The weekend before last, Andrea was flipping through the Food & Wine 2008 Cocktails book that we got for cheap at the Crate & Barrel outlet store in Maine. When she spotted this recipe, I was a little taken aback by the name (see my disclaimer below), but something in the simplicity of the recipe combined with my love of rhum agricoles and Lillet took over. The recipe stems from The Edison bar in Los Angeles where John Gertsen and Misty Kalkofen, both of Drink here in Boston, recently did a guest bartending stint. Indeed, this drink was aggressively rhum agricole flavored. The citrus appeared at the end of the swallow where it mingled with some of the rhum's rubber notes. The combination of Lillet, limoncello, and the twist offered citrus flavors but not the tartness often associated with it. While I am not usually a proponent of sugared rims, the brown sugar in this one worked well with the rhum agricole to temper the rhum's rubber notes. And strangely, as the cocktail warmed up, the rhum agricole became less aggressive and let some of the other flavors come forward to achieve a better balance.
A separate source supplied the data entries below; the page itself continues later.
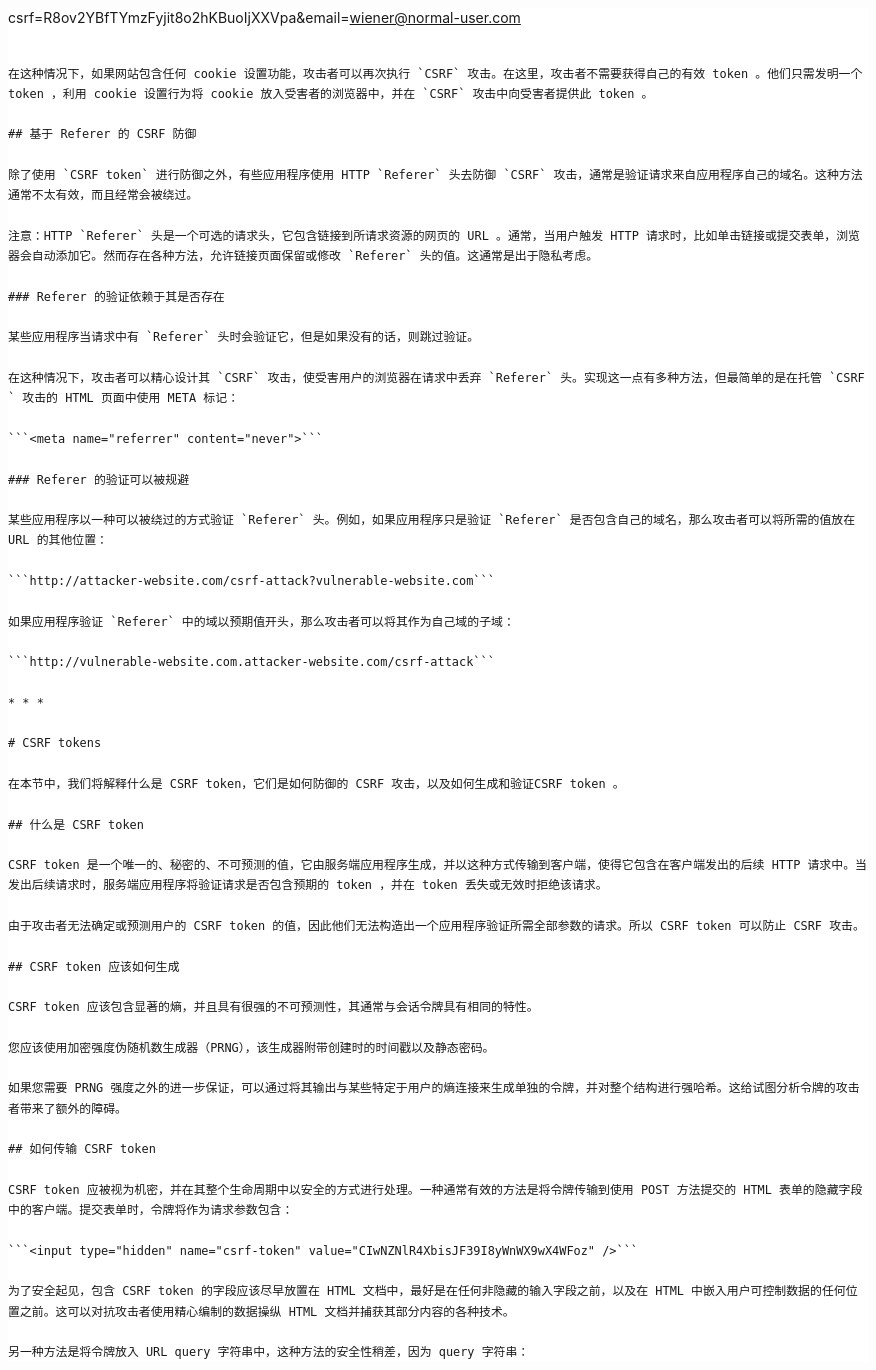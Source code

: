 csrf=R8ov2YBfTYmzFyjit8o2hKBuoIjXXVpa&email=wiener@normal-user.com
```

在这种情况下，如果网站包含任何 cookie 设置功能，攻击者可以再次执行 `CSRF` 攻击。在这里，攻击者不需要获得自己的有效 token 。他们只需发明一个 token ，利用 cookie 设置行为将 cookie 放入受害者的浏览器中，并在 `CSRF` 攻击中向受害者提供此 token 。

## 基于 Referer 的 CSRF 防御

除了使用 `CSRF token` 进行防御之外，有些应用程序使用 HTTP `Referer` 头去防御 `CSRF` 攻击，通常是验证请求来自应用程序自己的域名。这种方法通常不太有效，而且经常会被绕过。

注意：HTTP `Referer` 头是一个可选的请求头，它包含链接到所请求资源的网页的 URL 。通常，当用户触发 HTTP 请求时，比如单击链接或提交表单，浏览器会自动添加它。然而存在各种方法，允许链接页面保留或修改 `Referer` 头的值。这通常是出于隐私考虑。

### Referer 的验证依赖于其是否存在

某些应用程序当请求中有 `Referer` 头时会验证它，但是如果没有的话，则跳过验证。

在这种情况下，攻击者可以精心设计其 `CSRF` 攻击，使受害用户的浏览器在请求中丢弃 `Referer` 头。实现这一点有多种方法，但最简单的是在托管 `CSRF` 攻击的 HTML 页面中使用 META 标记：

```<meta name="referrer" content="never">```

### Referer 的验证可以被规避

某些应用程序以一种可以被绕过的方式验证 `Referer` 头。例如，如果应用程序只是验证 `Referer` 是否包含自己的域名，那么攻击者可以将所需的值放在 URL 的其他位置：

```http://attacker-website.com/csrf-attack?vulnerable-website.com```

如果应用程序验证 `Referer` 中的域以预期值开头，那么攻击者可以将其作为自己域的子域：

```http://vulnerable-website.com.attacker-website.com/csrf-attack```

* * *

# CSRF tokens

在本节中，我们将解释什么是 CSRF token，它们是如何防御的 CSRF 攻击，以及如何生成和验证CSRF token 。

## 什么是 CSRF token

CSRF token 是一个唯一的、秘密的、不可预测的值，它由服务端应用程序生成，并以这种方式传输到客户端，使得它包含在客户端发出的后续 HTTP 请求中。当发出后续请求时，服务端应用程序将验证请求是否包含预期的 token ，并在 token 丢失或无效时拒绝该请求。

由于攻击者无法确定或预测用户的 CSRF token 的值，因此他们无法构造出一个应用程序验证所需全部参数的请求。所以 CSRF token 可以防止 CSRF 攻击。

## CSRF token 应该如何生成

CSRF token 应该包含显著的熵，并且具有很强的不可预测性，其通常与会话令牌具有相同的特性。

您应该使用加密强度伪随机数生成器（PRNG），该生成器附带创建时的时间戳以及静态密码。

如果您需要 PRNG 强度之外的进一步保证，可以通过将其输出与某些特定于用户的熵连接来生成单独的令牌，并对整个结构进行强哈希。这给试图分析令牌的攻击者带来了额外的障碍。

## 如何传输 CSRF token

CSRF token 应被视为机密，并在其整个生命周期中以安全的方式进行处理。一种通常有效的方法是将令牌传输到使用 POST 方法提交的 HTML 表单的隐藏字段中的客户端。提交表单时，令牌将作为请求参数包含：

```<input type="hidden" name="csrf-token" value="CIwNZNlR4XbisJF39I8yWnWX9wX4WFoz" />```

为了安全起见，包含 CSRF token 的字段应该尽早放置在 HTML 文档中，最好是在任何非隐藏的输入字段之前，以及在 HTML 中嵌入用户可控制数据的任何位置之前。这可以对抗攻击者使用精心编制的数据操纵 HTML 文档并捕获其部分内容的各种技术。

另一种方法是将令牌放入 URL query 字符串中，这种方法的安全性稍差，因为 query 字符串：
```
Disclaimer: CocktailVirginSlut does not promote calling drinks like this a Martini which should be reserved for gin with vermouth (and preferably a healthy slug of fresh vermouth, and personally other aromatized wines are fair game) and perhaps some bitters. Vodka ones are vodka cocktails, whiskey ones are Manhattans, and rum ones are Pirate Cocktails (although for some hypocritical reason I let the term Rum Manhattan slide). I was recently bothered by an interview with a collector of vintage barware published in Boston's Stuff@Night magazine. When asked what sort of Martini the man preferred, he answered "I don't believe that anything served up in a Martini glass is a Martini. A Manhattan served in a Martini glass is a Manhattan. It's a cocktail and people like them, but calling it some kind of Martini doesn't make it a Martini." And when he describes his preferred Martini, he declared "I can't drink gin, so I'd say anything with vodka" before describing his preferred Gibson recipe. Hmm.